Early on, the Tate called recycling centres around London, asking for old CRT TVs because the institution’s stockpile of equipment was not big enough to support such a large exhibition of video works. Ravaglia admits it is not an ideal way to collect material: “We’d go collect them to find that they looked like a bird bath with pools of water inside the ring where the screen used to be. Only 2% worked.” Finding the right colour and size can also be problematic. “We obviously didn’t want the silvery ones or those shaped like Darth Vader’s head,” she says. The small, five-inch CRT TVs, like those Paik used to create some of his famous robots, are the hardest to source.
Fortunately for today’s curators and conservators, Paik was acutely aware of the obsolescence of technology and had already begun to replace CRTs with LCD screens in some works. Huffman reassured the Tate curators that they should not be beholden to the authenticity of the medium because Paik would be the first not to care. “He constantly transmitted and translated images and formats from one medium to another, which gives curators some licence to make decisions that might seem counter-intuitive,” Ravaglia says.

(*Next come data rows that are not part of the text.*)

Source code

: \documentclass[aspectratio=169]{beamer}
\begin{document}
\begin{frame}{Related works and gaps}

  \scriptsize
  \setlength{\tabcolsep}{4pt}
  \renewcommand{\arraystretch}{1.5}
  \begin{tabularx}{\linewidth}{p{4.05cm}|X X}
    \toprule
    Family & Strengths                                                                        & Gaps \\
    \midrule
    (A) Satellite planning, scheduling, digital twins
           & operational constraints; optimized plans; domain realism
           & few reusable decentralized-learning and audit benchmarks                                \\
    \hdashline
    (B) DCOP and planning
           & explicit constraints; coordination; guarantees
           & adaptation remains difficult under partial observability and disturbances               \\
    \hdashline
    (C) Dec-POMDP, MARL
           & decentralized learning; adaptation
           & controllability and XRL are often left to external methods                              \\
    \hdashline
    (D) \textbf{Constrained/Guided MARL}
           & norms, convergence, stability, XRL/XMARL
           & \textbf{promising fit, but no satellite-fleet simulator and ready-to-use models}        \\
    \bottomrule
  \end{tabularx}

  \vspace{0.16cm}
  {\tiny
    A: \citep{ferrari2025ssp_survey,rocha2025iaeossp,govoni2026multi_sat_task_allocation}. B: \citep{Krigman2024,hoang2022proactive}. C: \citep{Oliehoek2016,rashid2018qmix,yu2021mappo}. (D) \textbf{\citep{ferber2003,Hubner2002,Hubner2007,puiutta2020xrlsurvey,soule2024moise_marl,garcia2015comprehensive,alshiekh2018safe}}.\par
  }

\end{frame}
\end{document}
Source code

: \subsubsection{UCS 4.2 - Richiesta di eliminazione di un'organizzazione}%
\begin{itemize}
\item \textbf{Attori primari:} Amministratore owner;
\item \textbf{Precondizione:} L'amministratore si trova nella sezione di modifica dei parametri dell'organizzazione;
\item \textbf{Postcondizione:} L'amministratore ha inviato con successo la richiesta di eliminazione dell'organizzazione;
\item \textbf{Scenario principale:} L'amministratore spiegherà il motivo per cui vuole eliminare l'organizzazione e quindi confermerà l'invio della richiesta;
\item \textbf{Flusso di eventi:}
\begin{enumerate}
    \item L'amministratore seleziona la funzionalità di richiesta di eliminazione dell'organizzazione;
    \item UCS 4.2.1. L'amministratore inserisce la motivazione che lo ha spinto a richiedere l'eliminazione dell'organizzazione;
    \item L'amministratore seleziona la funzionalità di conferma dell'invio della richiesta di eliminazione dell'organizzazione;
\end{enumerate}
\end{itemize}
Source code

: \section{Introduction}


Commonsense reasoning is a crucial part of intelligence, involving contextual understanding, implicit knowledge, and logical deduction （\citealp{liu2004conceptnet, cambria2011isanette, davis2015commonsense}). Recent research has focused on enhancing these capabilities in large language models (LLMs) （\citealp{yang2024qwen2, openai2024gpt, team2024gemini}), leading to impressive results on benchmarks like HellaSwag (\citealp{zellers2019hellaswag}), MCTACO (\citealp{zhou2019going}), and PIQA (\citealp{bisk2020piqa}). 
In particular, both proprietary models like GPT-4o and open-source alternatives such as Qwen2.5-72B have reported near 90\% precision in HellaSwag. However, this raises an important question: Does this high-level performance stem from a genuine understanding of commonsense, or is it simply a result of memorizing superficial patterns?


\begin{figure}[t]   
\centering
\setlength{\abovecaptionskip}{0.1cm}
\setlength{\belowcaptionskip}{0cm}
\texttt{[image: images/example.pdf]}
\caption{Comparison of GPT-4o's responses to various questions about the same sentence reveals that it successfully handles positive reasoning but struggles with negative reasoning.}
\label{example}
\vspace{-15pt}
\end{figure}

Many are still uncomfortable with changing the original monitors, however. “Museums try to use CRTs because of the sculptural element to them. The screens are curved, and the image quality is warmer. LCDs are flat and the images are sharper,” Finn explains. In an effort to preserve the all-so-important curve of old TV monitors, Finn has considered bending flexible LCD screens over the original glass ones.
Many curators dream of presenting rarely exhibited works to see if they still resonate, and Frieling is no different. “If you think about it, how many actually saw Sistine Chapel? It was shown in Italy two generations ago.” He acknowledges that its restaging took a lot of time and resources but, then again, “restoring the Sistine Chapel in Rome would take a lot of resources also”.